— Task item —
Word for word, restate the lines from the one holding "- Amphithere sleeps/ambience are placeholder." through the end of the data below, including both endpoints and nothing more.

— Material provided —

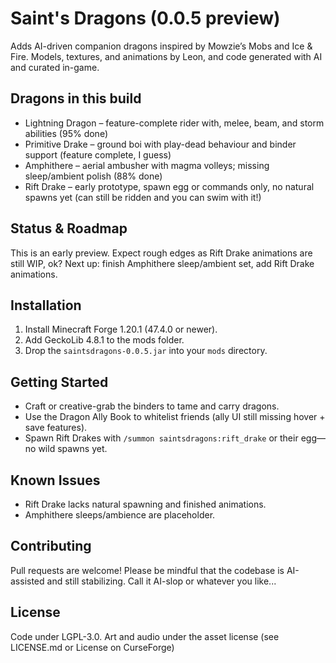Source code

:# Saint's Dragons (0.0.5 preview)

Adds AI-driven companion dragons inspired by Mowzie’s Mobs and Ice & Fire. Models, textures, and animations by Leon, and code generated with AI and curated in-game.

## Dragons in this build
- Lightning Dragon – feature-complete rider with, melee, beam, and storm abilities (95% done)
- Primitive Drake – ground boi with play-dead behaviour and binder support (feature complete, I guess)
- Amphithere – aerial ambusher with magma volleys; missing sleep/ambient polish (88% done)
- Rift Drake – early prototype, spawn egg or commands only, no natural spawns yet (can still be ridden and you can swim with it!)

## Status & Roadmap
This is an early preview. Expect rough edges as Rift Drake animations are still WIP, ok?
Next up: finish Amphithere sleep/ambient set, add Rift Drake animations.

## Installation
1. Install Minecraft Forge 1.20.1 (47.4.0 or newer).
2. Add GeckoLib 4.8.1 to the mods folder.
3. Drop the `saintsdragons-0.0.5.jar` into your `mods` directory.

## Getting Started
- Craft or creative-grab the binders to tame and carry dragons.
- Use the Dragon Ally Book to whitelist friends (ally UI still missing hover + save features).
- Spawn Rift Drakes with `/summon saintsdragons:rift_drake` or their egg—no wild spawns yet.

## Known Issues
- Rift Drake lacks natural spawning and finished animations.
- Amphithere sleeps/ambience are placeholder.

## Contributing
Pull requests are welcome! Please be mindful that the codebase is AI-assisted and still stabilizing. Call it AI-slop or whatever you like...

## License
Code under LGPL-3.0. Art and audio under the asset license (see LICENSE.md or License on CurseForge)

— Result for this task —
- Amphithere sleeps/ambience are placeholder.

## Contributing
Pull requests are welcome! Please be mindful that the codebase is AI-assisted and still stabilizing. Call it AI-slop or whatever you like...

## License
Code under LGPL-3.0. Art and audio under the asset license (see LICENSE.md or License on CurseForge)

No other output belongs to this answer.